> [WHAT TO DO]: Copy word for word, please, the lines of the entries below running from the one containing "Goals I would" to the one containing "- main: Tag", both ends included.

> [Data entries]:
_ _ _ _ _

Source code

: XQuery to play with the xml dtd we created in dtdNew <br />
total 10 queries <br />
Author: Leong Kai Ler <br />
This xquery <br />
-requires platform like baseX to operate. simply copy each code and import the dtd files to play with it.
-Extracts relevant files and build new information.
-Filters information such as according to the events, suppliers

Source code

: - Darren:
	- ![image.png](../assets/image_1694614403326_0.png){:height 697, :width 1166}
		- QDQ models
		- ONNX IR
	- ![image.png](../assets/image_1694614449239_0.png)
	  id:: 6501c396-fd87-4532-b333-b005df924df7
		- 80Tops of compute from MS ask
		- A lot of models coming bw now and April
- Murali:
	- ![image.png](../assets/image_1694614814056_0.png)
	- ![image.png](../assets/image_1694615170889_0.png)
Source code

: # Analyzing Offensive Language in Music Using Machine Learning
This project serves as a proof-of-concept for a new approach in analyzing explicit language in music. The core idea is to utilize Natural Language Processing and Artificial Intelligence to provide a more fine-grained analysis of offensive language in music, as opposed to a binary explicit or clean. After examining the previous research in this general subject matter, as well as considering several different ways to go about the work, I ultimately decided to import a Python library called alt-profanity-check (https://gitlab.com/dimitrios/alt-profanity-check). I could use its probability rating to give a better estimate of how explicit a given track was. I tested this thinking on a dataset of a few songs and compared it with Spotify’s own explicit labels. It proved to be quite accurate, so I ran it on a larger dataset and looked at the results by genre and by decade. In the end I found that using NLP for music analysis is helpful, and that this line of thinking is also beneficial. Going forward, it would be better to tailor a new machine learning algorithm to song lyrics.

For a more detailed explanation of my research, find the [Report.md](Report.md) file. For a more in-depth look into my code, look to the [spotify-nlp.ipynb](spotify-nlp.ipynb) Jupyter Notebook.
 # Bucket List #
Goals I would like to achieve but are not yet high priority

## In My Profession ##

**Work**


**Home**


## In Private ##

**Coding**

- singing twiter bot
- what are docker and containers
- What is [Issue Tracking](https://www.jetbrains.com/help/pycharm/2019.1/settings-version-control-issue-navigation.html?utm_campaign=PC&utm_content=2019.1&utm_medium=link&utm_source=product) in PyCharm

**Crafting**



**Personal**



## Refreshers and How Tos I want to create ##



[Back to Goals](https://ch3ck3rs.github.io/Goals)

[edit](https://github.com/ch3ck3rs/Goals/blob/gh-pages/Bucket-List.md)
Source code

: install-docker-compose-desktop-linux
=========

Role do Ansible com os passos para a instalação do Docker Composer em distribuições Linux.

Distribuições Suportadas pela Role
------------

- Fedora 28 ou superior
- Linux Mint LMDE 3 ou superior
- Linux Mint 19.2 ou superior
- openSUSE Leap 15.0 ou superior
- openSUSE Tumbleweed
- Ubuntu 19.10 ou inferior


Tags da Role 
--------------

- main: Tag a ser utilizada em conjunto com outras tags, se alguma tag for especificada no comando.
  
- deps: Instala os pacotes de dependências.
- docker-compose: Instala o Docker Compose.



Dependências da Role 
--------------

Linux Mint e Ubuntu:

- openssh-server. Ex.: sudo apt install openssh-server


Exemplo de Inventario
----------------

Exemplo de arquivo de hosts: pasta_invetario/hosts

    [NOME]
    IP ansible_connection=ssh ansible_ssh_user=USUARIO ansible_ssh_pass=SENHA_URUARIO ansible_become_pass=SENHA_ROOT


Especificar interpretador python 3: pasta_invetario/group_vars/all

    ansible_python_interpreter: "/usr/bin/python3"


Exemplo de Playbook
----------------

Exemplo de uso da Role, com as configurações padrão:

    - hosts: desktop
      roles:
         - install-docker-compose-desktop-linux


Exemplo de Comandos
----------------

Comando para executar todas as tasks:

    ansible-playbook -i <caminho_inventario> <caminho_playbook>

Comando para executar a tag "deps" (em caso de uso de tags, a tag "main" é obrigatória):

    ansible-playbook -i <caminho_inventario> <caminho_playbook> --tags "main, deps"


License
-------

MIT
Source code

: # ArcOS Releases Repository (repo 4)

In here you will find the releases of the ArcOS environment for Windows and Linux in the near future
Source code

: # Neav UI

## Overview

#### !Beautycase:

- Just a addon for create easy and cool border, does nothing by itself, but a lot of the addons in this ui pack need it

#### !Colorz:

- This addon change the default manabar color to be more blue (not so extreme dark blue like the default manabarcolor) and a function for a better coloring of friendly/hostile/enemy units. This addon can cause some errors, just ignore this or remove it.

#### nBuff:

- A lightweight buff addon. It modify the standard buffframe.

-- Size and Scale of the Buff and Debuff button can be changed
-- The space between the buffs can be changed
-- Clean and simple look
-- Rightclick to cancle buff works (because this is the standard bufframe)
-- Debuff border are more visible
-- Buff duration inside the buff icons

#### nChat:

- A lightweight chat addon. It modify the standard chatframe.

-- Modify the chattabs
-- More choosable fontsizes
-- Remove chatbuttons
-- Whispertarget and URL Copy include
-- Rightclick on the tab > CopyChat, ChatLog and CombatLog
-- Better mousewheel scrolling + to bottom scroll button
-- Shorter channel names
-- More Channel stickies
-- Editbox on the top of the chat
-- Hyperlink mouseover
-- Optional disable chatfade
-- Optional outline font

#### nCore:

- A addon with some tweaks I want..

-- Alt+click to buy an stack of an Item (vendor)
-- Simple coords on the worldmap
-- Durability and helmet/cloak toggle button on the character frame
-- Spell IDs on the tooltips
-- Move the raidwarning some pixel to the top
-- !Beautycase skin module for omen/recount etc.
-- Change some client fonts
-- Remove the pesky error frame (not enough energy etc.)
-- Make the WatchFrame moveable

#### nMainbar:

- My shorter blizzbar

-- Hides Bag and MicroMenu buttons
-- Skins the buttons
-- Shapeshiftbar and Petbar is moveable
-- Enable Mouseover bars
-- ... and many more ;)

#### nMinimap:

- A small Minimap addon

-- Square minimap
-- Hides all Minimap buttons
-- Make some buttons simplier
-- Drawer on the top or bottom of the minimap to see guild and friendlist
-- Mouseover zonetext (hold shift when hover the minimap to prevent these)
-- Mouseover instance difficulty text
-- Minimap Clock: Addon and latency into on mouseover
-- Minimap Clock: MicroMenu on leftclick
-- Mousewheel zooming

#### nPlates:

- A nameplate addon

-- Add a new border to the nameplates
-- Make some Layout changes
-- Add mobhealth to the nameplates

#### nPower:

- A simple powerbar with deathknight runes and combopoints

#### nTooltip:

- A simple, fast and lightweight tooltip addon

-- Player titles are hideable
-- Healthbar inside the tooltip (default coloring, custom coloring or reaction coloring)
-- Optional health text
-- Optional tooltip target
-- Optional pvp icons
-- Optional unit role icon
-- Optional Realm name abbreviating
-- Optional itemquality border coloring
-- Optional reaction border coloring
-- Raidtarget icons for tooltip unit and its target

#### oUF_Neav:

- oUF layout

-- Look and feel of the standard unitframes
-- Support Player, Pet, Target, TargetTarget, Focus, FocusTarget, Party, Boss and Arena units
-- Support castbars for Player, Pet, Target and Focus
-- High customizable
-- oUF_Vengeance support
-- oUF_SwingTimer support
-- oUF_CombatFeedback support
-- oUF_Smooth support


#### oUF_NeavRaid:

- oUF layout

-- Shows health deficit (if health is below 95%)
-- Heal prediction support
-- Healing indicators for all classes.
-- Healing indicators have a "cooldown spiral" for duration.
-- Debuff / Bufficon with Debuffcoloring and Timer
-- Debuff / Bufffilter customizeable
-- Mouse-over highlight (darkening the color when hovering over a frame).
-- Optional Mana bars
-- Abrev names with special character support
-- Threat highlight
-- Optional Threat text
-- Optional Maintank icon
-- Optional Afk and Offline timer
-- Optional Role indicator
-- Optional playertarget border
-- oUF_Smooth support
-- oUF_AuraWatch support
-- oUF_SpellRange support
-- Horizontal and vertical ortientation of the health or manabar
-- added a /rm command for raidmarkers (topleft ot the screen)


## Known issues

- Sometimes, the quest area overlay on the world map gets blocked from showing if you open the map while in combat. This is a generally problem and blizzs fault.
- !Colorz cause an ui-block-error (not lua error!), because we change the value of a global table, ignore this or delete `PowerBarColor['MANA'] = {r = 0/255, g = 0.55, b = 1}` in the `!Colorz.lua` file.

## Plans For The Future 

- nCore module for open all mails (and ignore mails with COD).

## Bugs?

_ _ _ _ _

> [EXERCISE SOLUTION]:
Goals I would like to achieve but are not yet high priority

## In My Profession ##

**Work**


**Home**


## In Private ##

**Coding**

- singing twiter bot
- what are docker and containers
- What is [Issue Tracking](https://www.jetbrains.com/help/pycharm/2019.1/settings-version-control-issue-navigation.html?utm_campaign=PC&utm_content=2019.1&utm_medium=link&utm_source=product) in PyCharm

**Crafting**



**Personal**



## Refreshers and How Tos I want to create ##



[Back to Goals](https://ch3ck3rs.github.io/Goals)

[edit](https://github.com/ch3ck3rs/Goals/blob/gh-pages/Bucket-List.md)
Source code

: install-docker-compose-desktop-linux
=========

Role do Ansible com os passos para a instalação do Docker Composer em distribuições Linux.

Distribuições Suportadas pela Role
------------

- Fedora 28 ou superior
- Linux Mint LMDE 3 ou superior
- Linux Mint 19.2 ou superior
- openSUSE Leap 15.0 ou superior
- openSUSE Tumbleweed
- Ubuntu 19.10 ou inferior


Tags da Role 
--------------

- main: Tag a ser utilizada em conjunto com outras tags, se alguma tag for especificada no comando.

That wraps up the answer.